An international treaty banning nuclear weapons has been ratified by a 50th country, the UN has said, allowing the historic though essentially symbolic text to enter into force after 90 days.
While nuclear powers have not signed up to the treaty, activists who have pushed for its enactment hold out hope that it will prove to be more than symbolic and have a gradual deterrent effect.
Honduras became the 50th country to ratify.
The UN secretary general, Antonio Guterres, called it “the culmination of a worldwide movement to draw attention to the catastrophic humanitarian consequences of any use of nuclear weapons”, according to a statement from his spokesman.
“It represents a meaningful commitment towards the total elimination of nuclear weapons, which remains the highest disarmament priority of the United Nations.”
NGOs also welcomed the news, including the International Campaign to Abolish Nuclear Weapons (Ican), a coalition that won the 2017 Nobel Peace Prize for its key role in bringing the treaty to fruition.
“Honduras just ratified the Treaty as the 50th state, triggering entry into force and making history,” Ican announced.
Peter Maurer, president of the International Committee of the Red Cross, said in a statement: “Today is a victory for humanity, and a promise of a safer future.”
The 75th anniversary of the nuclear attacks on Nagasaki and Hiroshima, marked in August, saw a wave of countries ratify the treaty.
They included Nigeria, Malaysia, Ireland, Malta and Tuvalu.
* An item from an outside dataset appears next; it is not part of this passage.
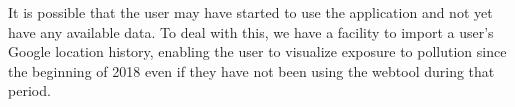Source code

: It is possible that the user may have started to use the application and not yet have any available data.
To deal with this, we have a facility to import a user's Google location history, enabling the user to visualize
exposure to pollution since the beginning of 2018 even if they have not been using the webtool during that period.\\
Thailand, Mexico, South Africa, Bangladesh, New Zealand, Vietnam and the Vatican are among the countries that had already ratified it.
The treaty would come into force on 22 January 2021, the UN said.
Declared nuclear-armed states including the US, Britain, France, China and Russia have not signed the treaty.
The US has written to treaty signatories saying the Trump administration believes they made “a strategic error” and urging them to rescind their ratification.
The letter, obtained by the Associated Press, said the five original nuclear powers – the US, Russia, China, Britain and France – and America’s NATO allies “stand unified in our opposition to the potential repercussions” of the treaty.
However campaigners hope the treaty will have the same impact as previous international treaties on landmines and cluster munitions, bringing a stigma to their stockpiling and use, and thereby a change in behaviour even in countries that did not sign up.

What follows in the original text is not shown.